Without the resources of government it is hard to address such problems as climate change, oil spills, plastic pollution and the loss of biodiversity. But history tells us that large-scale projects in the hands of bureaucrats soon cease to be accountable, and that regulations imposed by the state have side effects that often worsen what they aim to cure. Moreover, the same people who promise vast schemes for clean energy and reduced pollution, also promise vast schemes to expand airports, build roads and subsidize the motor industry. The fact is that, when problems pass to governments, they pass out of our hands. Our own understanding was shaped by local needs, not global uncertainties: it is the product of day-to-day emergencies, and its wisdom is the wisdom of survival.
But there is a lesson in this for the environmentalists. No large-scale project will succeed if it is not rooted in our small-scale practical reasoning. For it is we in the end who have to act, who have to accept and co-operate with the decisions made in our name, and who have to make whatever sacrifices will be required for the sake of future generations. It seems to me that current environmental movements, many of which demand far-reaching and even unimaginable government projects, as well as fundamental changes in our way of life, have failed to learn this lesson. Their schemes, like their cries of alarm, frighten the ordinary citizen without recruiting him, and he stands in the midst of a thousand warnings hoping to get through to the end of his life without going insane from the noise.

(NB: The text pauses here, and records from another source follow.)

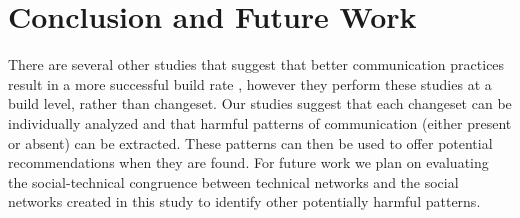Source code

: \documentclass[conference]{IEEEtran}
\begin{document}
\section{Conclusion and Future Work}
There are several other studies that suggest that better communication practices result in a more successful build rate \cite{Wolf:2009:PBF:1555001.1555017}\cite{Schroter:2010:PBO:1810295.1810456}\cite{4721184}, however they perform these studies at a build level, rather than changeset.  Our studies suggest that each changeset can be individually analyzed and that harmful patterns of communication (either present or absent) can be extracted.  These patterns can then be used to offer potential recommendations when they are found.  For future work we plan on evaluating the social-technical congruence between technical networks and the social networks created in this study to identify other potentially harmful patterns.




\end{document}
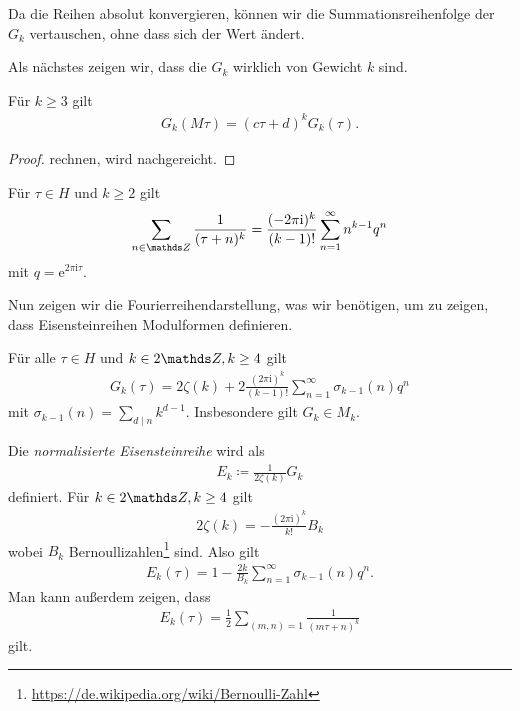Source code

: \begin{bem}
Da die Reihen absolut konvergieren, können wir die Summationsreihenfolge der $G_k$ vertauschen,
ohne dass sich der Wert ändert.
\end{bem}

Als nächstes zeigen wir, dass die $G_k$ wirklich von Gewicht $k$ sind.

\begin{thm}
Für $k\geq 3$ gilt
\begin{align*}
G_k(M\tau)=(c\tau +d)^k G_k(\tau).
\end{align*}
\end{thm}
\begin{proof}
rechnen, wird nachgereicht.
\end{proof}

\begin{prop}
Für $\tau \in H$ und $k\geq 2$ gilt
\begin{align*}
\sum_{n \in \Z} \frac{1}{(\tau+n)^k}=\frac{(-2\pi \mathrm{i})^k}{(k-1)!}  \sum_{n=1}^\infty n^{k-1} q^n
\end{align*}
mit $q=\mathrm{e}^{2\pi \mathrm{i} \tau}$.
\end{prop}

Nun zeigen wir die Fourierreihendarstellung, was wir benötigen, um zu zeigen, dass Eisensteinreihen Modulformen definieren.
\begin{thm}
Für alle $\tau \in H$ und $k \in 2\Z, k\geq 4$ gilt
\begin{align*}
G_k(\tau)=2 \zeta(k)+2\frac{(2\pi \mathrm{i})^k}{(k-1)!} \sum_{n=1}^\infty \sigma_{k-1}(n)q^n
\end{align*}
mit $\sigma_{k-1}(n)=\sum_{d \mid n} k^{d-1}$.
Insbesondere gilt $G_k \in M_k$.
\end{thm}

\begin{defi}
Die \emph{normalisierte Eisensteinreihe} wird als
\begin{align*}
E_k\coloneqq  \frac{1}{2\zeta(k)} G_k
\end{align*}
definiert.
Für $k \in 2\Z, k\geq 4$ gilt
\begin{align*}
2 \zeta(k)=-\frac{(2\pi \mathrm{i})^k}{k!}B_k
\end{align*}
wobei $B_k$ Bernoullizahlen\footnote{\url{https://de.wikipedia.org/wiki/Bernoulli-Zahl}} sind.
Also gilt
\begin{align*}
E_k(\tau)=1-\frac{2k}{B_k} \sum_{n=1}^\infty \sigma_{k-1}(n)q^n.
\end{align*}
Man kann außerdem zeigen, dass
\begin{align*}
E_k(\tau)=\frac{1}{2} \sum_{(m,n)=1} \frac{1}{(m\tau +n)^k}
\end{align*}
gilt.
\end{defi}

In this book I develop another way of looking at environmental problems, one that is, I hope, in keeping with human nature and also with the conservative philosophy that springs from the routines of everyday life. I do not offer detailed solutions to particular problems. Instead I propose a perspective on those problems that will make them seem like our problems, which we can start to solve, using our given moral equipment. That, it seems to me, is the enduring message of conservatism. And if it is greeted with hostility by those who cannot encounter a problem without advocating radical solutions with themselves in charge, then that is only further proof of its validity.
My intention in this book is to present the environmental question as a whole and in all its ramifications. Hence I have drawn on philosophy, psychology and economics, as well as on the writings of ecologists and historians. I argue that environmental problems must be addressed by all of us in our everyday circumstances, and should not be confiscated by the state. Their solution is possible only if people are motivated to confront them, and the task of government is to create the conditions in which the right kind of motive can emerge and solidify. I describe this motive (or rather, family of motives) as oikophilia, the love and feeling for home, and I set out the conditions in which oikophilia arises and the task of the state in making room for it. I defend local initiatives against global schemes, civil association against political activism, and small-scale institutions of friendship against large-scale and purpose-driven campaigns. Hence my argument runs counter to much of the environmental literature today, and may be greeted with scepticism by readers who nevertheless share my central concerns. For this reason I have explored the first principles of practical reasoning, and the ways in which rational beings can reach co-operative solutions to problems that cannot be addressed either by the individual or by the centralized state. I am critical equally of top-down regulations and goal-directed movements, and see the environmental problem as arising from the loss of equilibrium that ensues when people cease to understand their surroundings as a home. This loss has many causes; but not the least among them is the wrong use of legislation, and the fragmentation of society that comes about when the bureaucrats take charge of it.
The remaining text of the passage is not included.